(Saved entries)
-=-=-=-=-

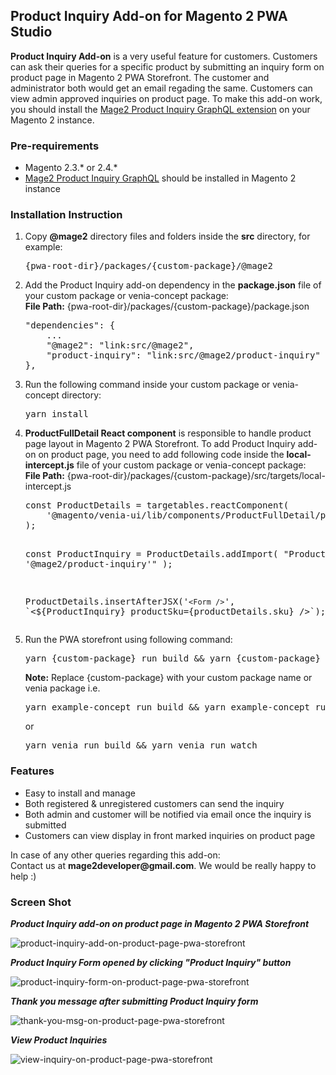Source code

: <h2><b>Product Inquiry Add-on for Magento 2 PWA Studio</b></h2>

<p><b>Product Inquiry Add-on</b> is a very useful feature for customers. Customers can ask their queries for a specific product by submitting an inquiry form on product page in Magento 2 PWA Storefront. The customer and administrator both would get an email regading the same. Customers can view admin approved inquiries on product page. To make this add-on work, you should install the <a href="https://github.com/Mage2developer/magento2-product-inquiry-graphql" target="_blank">Mage2 Product Inquiry GraphQL extension</a> on your Magento 2 instance.</p>

<h3><b>Pre-requirements</b></h3>
<ul>
<li>Magento 2.3.* or 2.4.*</li>
<li><a href="https://github.com/Mage2developer/magento2-product-inquiry-graphql" target="_blank">Mage2 Product Inquiry GraphQL</a> should be installed in Magento 2 instance</li>
</ul>

<h3><b>Installation Instruction</b></h3>
<ol>
<li>Copy <b>@mage2</b> directory files and folders inside the <b>src</b> directory, for example:<br/> <pre>{pwa-root-dir}/packages/{custom-package}/@mage2</pre></li>
<li>Add the Product Inquiry add-on dependency in the <b>package.json</b> file of your custom package or venia-concept package:<br/>
<b>File Path:</b> {pwa-root-dir}/packages/{custom-package}/package.json
<pre>
"dependencies": {
    ...
    "@mage2": "link:src/@mage2",
    "product-inquiry": "link:src/@mage2/product-inquiry"
},
</pre>
</li>
<li>Run the following command inside your custom package or venia-concept directory:
<pre>yarn install</pre>
</li>
<li><b>ProductFullDetail React component</b> is responsible to handle product page layout in Magento 2 PWA Storefront. To add Product Inquiry add-on on product page, you need to add following code inside the <b>local-intercept.js</b> file of your custom package or venia-concept package:<br/>
<b>File Path:</b> {pwa-root-dir}/packages/{custom-package}/src/targets/local-intercept.js
<pre>
const ProductDetails = targetables.reactComponent(
    '@magento/venia-ui/lib/components/ProductFullDetail/productFullDetail.js'
);

const ProductInquiry = ProductDetails.addImport(
    "ProductInquiry from '@mage2/product-inquiry'"
);

ProductDetails.insertAfterJSX('`<Form />`', \`<${ProductInquiry} productSku={productDetails.sku} />\`);
</pre>
</li>
<li>Run the PWA storefront using following command:<br/>
<pre>yarn {custom-package} run build && yarn {custom-package} run watch</pre>
<b>Note:</b> Replace {custom-package} with your custom package name or venia package i.e.
<pre>yarn example-concept run build && yarn example-concept run watch</pre> or
<pre>yarn venia run build && yarn venia run watch</pre>
</li>
</ol>

<h3><b>Features</b></h3>
<ul>
<li>Easy to install and manage</li>
<li>Both registered & unregistered customers can send the inquiry</li>
<li>Both admin and customer will be notified via email once the inquiry is submitted</li>
<li>Customers can view display in front marked inquiries on product page</li>
</ul>

<p>In case of any other queries regarding this add-on:<br />
Contact us at <b>mage2developer@gmail.com</b>. We would be really happy to help :)</p>

<h3><b>Screen Shot</b></h3>

<p><b><i>Product Inquiry add-on on product page in Magento 2 PWA Storefront</i></b></p>
<img src="https://user-images.githubusercontent.com/26230770/141300644-156daac2-a14c-4400-8130-a002098f0f15.png" alt="product-inquiry-add-on-product-page-pwa-storefront" />

<p><b><i>Product Inquiry Form opened by clicking "Product Inquiry" button</i></b></p>
<img src="https://user-images.githubusercontent.com/26230770/141300660-13524de8-d321-47df-a9b0-c1653c69e5ec.png" alt="product-inquiry-form-on-product-page-pwa-storefront" />

<p><b><i>Thank you message after submitting Product Inquiry form</i></b></p>
<img src="https://user-images.githubusercontent.com/26230770/141300672-1a931ed5-9989-4ba3-acb6-7f2529792669.png" alt="thank-you-msg-on-product-page-pwa-storefront" />

<p><b><i>View Product Inquiries</i></b></p>
<img src="https://user-images.githubusercontent.com/26230770/141300682-a1056e81-501d-41ee-ab11-6b2e3887e6e4.png" alt="view-inquiry-on-product-page-pwa-storefront" />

-=-=-=-=-

[Task statement] Word for word, restate the records above and drop the pictures.

[Solution]
Source code

: <h2><b>Product Inquiry Add-on for Magento 2 PWA Studio</b></h2>

<p><b>Product Inquiry Add-on</b> is a very useful feature for customers. Customers can ask their queries for a specific product by submitting an inquiry form on product page in Magento 2 PWA Storefront. The customer and administrator both would get an email regading the same. Customers can view admin approved inquiries on product page. To make this add-on work, you should install the <a href="https://github.com/Mage2developer/magento2-product-inquiry-graphql" target="_blank">Mage2 Product Inquiry GraphQL extension</a> on your Magento 2 instance.</p>

<h3><b>Pre-requirements</b></h3>
<ul>
<li>Magento 2.3.* or 2.4.*</li>
<li><a href="https://github.com/Mage2developer/magento2-product-inquiry-graphql" target="_blank">Mage2 Product Inquiry GraphQL</a> should be installed in Magento 2 instance</li>
</ul>

<h3><b>Installation Instruction</b></h3>
<ol>
<li>Copy <b>@mage2</b> directory files and folders inside the <b>src</b> directory, for example:<br/> <pre>{pwa-root-dir}/packages/{custom-package}/@mage2</pre></li>
<li>Add the Product Inquiry add-on dependency in the <b>package.json</b> file of your custom package or venia-concept package:<br/>
<b>File Path:</b> {pwa-root-dir}/packages/{custom-package}/package.json
<pre>
"dependencies": {
    ...
    "@mage2": "link:src/@mage2",
    "product-inquiry": "link:src/@mage2/product-inquiry"
},
</pre>
</li>
<li>Run the following command inside your custom package or venia-concept directory:
<pre>yarn install</pre>
</li>
<li><b>ProductFullDetail React component</b> is responsible to handle product page layout in Magento 2 PWA Storefront. To add Product Inquiry add-on on product page, you need to add following code inside the <b>local-intercept.js</b> file of your custom package or venia-concept package:<br/>
<b>File Path:</b> {pwa-root-dir}/packages/{custom-package}/src/targets/local-intercept.js
<pre>
const ProductDetails = targetables.reactComponent(
    '@magento/venia-ui/lib/components/ProductFullDetail/productFullDetail.js'
);

const ProductInquiry = ProductDetails.addImport(
    "ProductInquiry from '@mage2/product-inquiry'"
);

ProductDetails.insertAfterJSX('`<Form />`', \`<${ProductInquiry} productSku={productDetails.sku} />\`);
</pre>
</li>
<li>Run the PWA storefront using following command:<br/>
<pre>yarn {custom-package} run build && yarn {custom-package} run watch</pre>
<b>Note:</b> Replace {custom-package} with your custom package name or venia package i.e.
<pre>yarn example-concept run build && yarn example-concept run watch</pre> or
<pre>yarn venia run build && yarn venia run watch</pre>
</li>
</ol>

<h3><b>Features</b></h3>
<ul>
<li>Easy to install and manage</li>
<li>Both registered & unregistered customers can send the inquiry</li>
<li>Both admin and customer will be notified via email once the inquiry is submitted</li>
<li>Customers can view display in front marked inquiries on product page</li>
</ul>

<p>In case of any other queries regarding this add-on:<br />
Contact us at <b>mage2developer@gmail.com</b>. We would be really happy to help :)</p>

<h3><b>Screen Shot</b></h3>

<p><b><i>Product Inquiry add-on on product page in Magento 2 PWA Storefront</i></b></p>
<img src="https://user-images.githubusercontent.com/26230770/141300644-156daac2-a14c-4400-8130-a002098f0f15.png" alt="product-inquiry-add-on-product-page-pwa-storefront" />

<p><b><i>Product Inquiry Form opened by clicking "Product Inquiry" button</i></b></p>
<img src="https://user-images.githubusercontent.com/26230770/141300660-13524de8-d321-47df-a9b0-c1653c69e5ec.png" alt="product-inquiry-form-on-product-page-pwa-storefront" />

<p><b><i>Thank you message after submitting Product Inquiry form</i></b></p>
<img src="https://user-images.githubusercontent.com/26230770/141300672-1a931ed5-9989-4ba3-acb6-7f2529792669.png" alt="thank-you-msg-on-product-page-pwa-storefront" />

<p><b><i>View Product Inquiries</i></b></p>
<img src="https://user-images.githubusercontent.com/26230770/141300682-a1056e81-501d-41ee-ab11-6b2e3887e6e4.png" alt="view-inquiry-on-product-page-pwa-storefront" />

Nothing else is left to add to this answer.